Path 1 is the right v1. It captures the import edges; downstream queries that need PyO3 signatures can adopt Path 2 incrementally without disturbing what's already shipped. Path 2 is the right answer if and when WXYC has multiple PyO3 libraries and wants cross-boundary structural queries; until then it's premature infrastructure of exactly the kind a prior adversarial review of this project's roadmap warned against (the live-or-die instinct to build platform infrastructure before there's evidence of a second consumer).

This is the strongest stress test of the deterministic-extraction principle in the Python stack — stronger than any single Swift macro because the implementation is in another language's source tree entirely, not in another AST pass within the same language. The principle survives via Path 2, conditional on the cross-language join being worth its weight; absent that condition, the catalog admits the limit and the AST-only Python extractor moves on.

File 7: an Alembic migration as versioned Python AST

discogs-etl/alembic/versions/0001_initial.py:

revision: str = "0001_initial"
down_revision: str | Sequence[str] | None = None
branch_labels: str | Sequence[str] | None = None
depends_on: str | Sequence[str] | None = None

def upgrade() -> None:
    if context.is_offline_mode():
        raise RuntimeError(...)
    db_url = os.environ.get("DATABASE_URL_DISCOGS") or os.environ.get("DATABASE_URL")
    ...
    with psycopg.connect(db_url, autocommit=True) as conn, conn.cursor() as cur:
        cur.execute(
            "SELECT to_regclass('public.release') IS NOT NULL "
            "AND to_regclass('public.cache_metadata') IS NOT NULL"
        )
        if cur.fetchone()[0]:
            logging.getLogger("alembic.runtime.migration").warning(...)
            return

        for name in _SCHEMA_FILES:
            sql = (_SCHEMA_DIR / name).read_text().replace(" CONCURRENTLY", "")
            cur.execute(sql)


def downgrade() -> None:
    raise NotImplementedError("0001_initial is the baseline migration; downgrade is not supported.")

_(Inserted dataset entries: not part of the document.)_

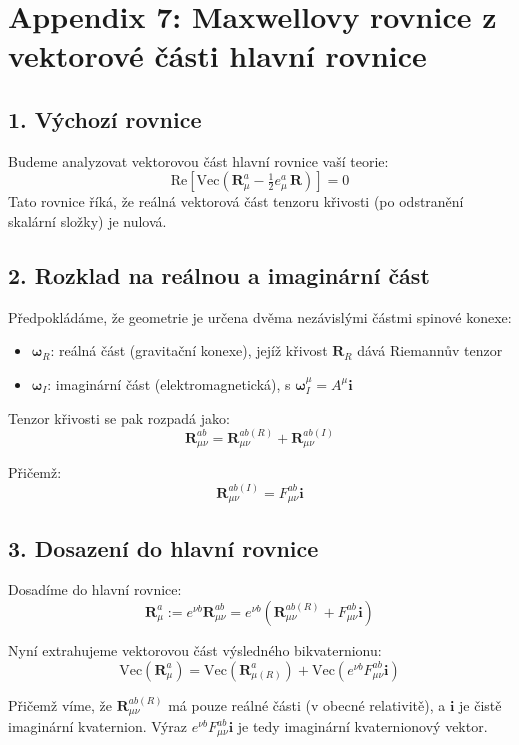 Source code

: \section*{Appendix 7: Maxwellovy rovnice z vektorové části hlavní rovnice}

\subsection*{1. Výchozí rovnice}

Budeme analyzovat vektorovou část hlavní rovnice vaší teorie:
\[
\text{Re}\left[\text{Vec}\left(\mathbf{R}^a_\mu - \tfrac{1}{2} e^a_\mu \, \mathbf{R}\right)\right] = 0
\]
Tato rovnice říká, že reálná vektorová část tenzoru křivosti (po odstranění skalární složky) je nulová.

\subsection*{2. Rozklad na reálnou a imaginární část}

Předpokládáme, že geometrie je určena dvěma nezávislými částmi spinové konexe:
\begin{itemize}
\item $\boldsymbol{\omega}_R$: reálná část (gravitační konexe), jejíž křivost $\mathbf{R}_R$ dává Riemannův tenzor
\item $\boldsymbol{\omega}_I$: imaginární část (elektromagnetická), s $\boldsymbol{\omega}_I^\mu = A^\mu \mathbf{i}$
\end{itemize}

Tenzor křivosti se pak rozpadá jako:
\[
\mathbf{R}_{\mu\nu}^{ab} = \mathbf{R}_{\mu\nu}^{ab (R)} + \mathbf{R}_{\mu\nu}^{ab (I)}
\]

Přičemž:
\[
\mathbf{R}_{\mu\nu}^{ab (I)} = F_{\mu\nu}^{ab} \mathbf{i}
\]

\subsection*{3. Dosazení do hlavní rovnice}

Dosadíme do hlavní rovnice:
\[
\mathbf{R}^a_\mu := e^{\nu b} \mathbf{R}_{\mu\nu}^{ab} = e^{\nu b} \left( \mathbf{R}_{\mu\nu}^{ab (R)} + F_{\mu\nu}^{ab} \mathbf{i} \right)
\]

Nyní extrahujeme vektorovou část výsledného bikvaternionu:
\[
\text{Vec}(\mathbf{R}^a_\mu) = \text{Vec}(\mathbf{R}^{a}_{\mu (R)}) + \text{Vec}(e^{\nu b} F_{\mu\nu}^{ab} \mathbf{i})
\]

Přičemž víme, že $\mathbf{R}_{\mu\nu}^{ab (R)}$ má pouze reálné části (v obecné relativitě), a $\mathbf{i}$ je čistě imaginární kvaternion. Výraz $e^{\nu b} F_{\mu\nu}^{ab} \mathbf{i}$ je tedy imaginární kvaternionový vektor.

Alembic's shape is fixed: four module-level identifiers (revision, down_revision, branch_labels, depends_on) plus two functions (upgrade, downgrade). The four identifiers describe the migration DAG; the two functions describe forward and reverse DDL operations. Together they constitute a complete record of what schema change this revision applies and how it composes with siblings.

This particular migration is unusual — it applies external SQL files via a side-channel psycopg.connect(..., autocommit=True) rather than the conventional op.add_column(...) / op.execute(...) calls. So its upgrade_ops list points to external SQL files (File 3 Form C above) rather than to AST-resident DDL calls. Most Alembic migrations use the op API:

def upgrade() -> None:
    op.add_column("artists", sa.Column("normalized_name", sa.Text, nullable=True))
    op.create_index("ix_artists_normalized_name", "artists", ["normalized_name"])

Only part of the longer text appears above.